MATERIAL TO PROCESS |
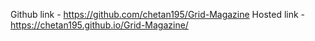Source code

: Github link  -  https://github.com/chetan195/Grid-Magazine
Hosted link  -  https://chetan195.github.io/Grid-Magazine/
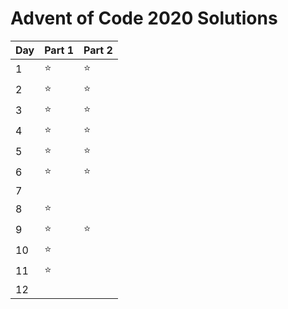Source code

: # Advent of Code 2020 Solutions

| Day | Part 1 | Part 2 |
| --- | ------ | ------ |
| 1   | ⭐     | ⭐     |
| 2   | ⭐     | ⭐     |
| 3   | ⭐     | ⭐     |
| 4   | ⭐     | ⭐     |
| 5   | ⭐     | ⭐     |
| 6   | ⭐     | ⭐     |
| 7   |        |        |
| 8   | ⭐     |        |
| 9   | ⭐     | ⭐     |
| 10  | ⭐     |        |
| 11  | ⭐     |        |
| 12  |        |        |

TASK DESCRIPTION | An exact copy of every entry, minus the pictures, is what you should return.

EXERCISE RESPONSE |
Source code

: Github link  -  https://github.com/chetan195/Grid-Magazine
Hosted link  -  https://chetan195.github.io/Grid-Magazine/
Source code

: # Advent of Code 2020 Solutions

| Day | Part 1 | Part 2 |
| --- | ------ | ------ |
| 1   | ⭐     | ⭐     |
| 2   | ⭐     | ⭐     |
| 3   | ⭐     | ⭐     |
| 4   | ⭐     | ⭐     |
| 5   | ⭐     | ⭐     |
| 6   | ⭐     | ⭐     |
| 7   |        |        |
| 8   | ⭐     |        |
| 9   | ⭐     | ⭐     |
| 10  | ⭐     |        |
| 11  | ⭐     |        |
| 12  |        |        |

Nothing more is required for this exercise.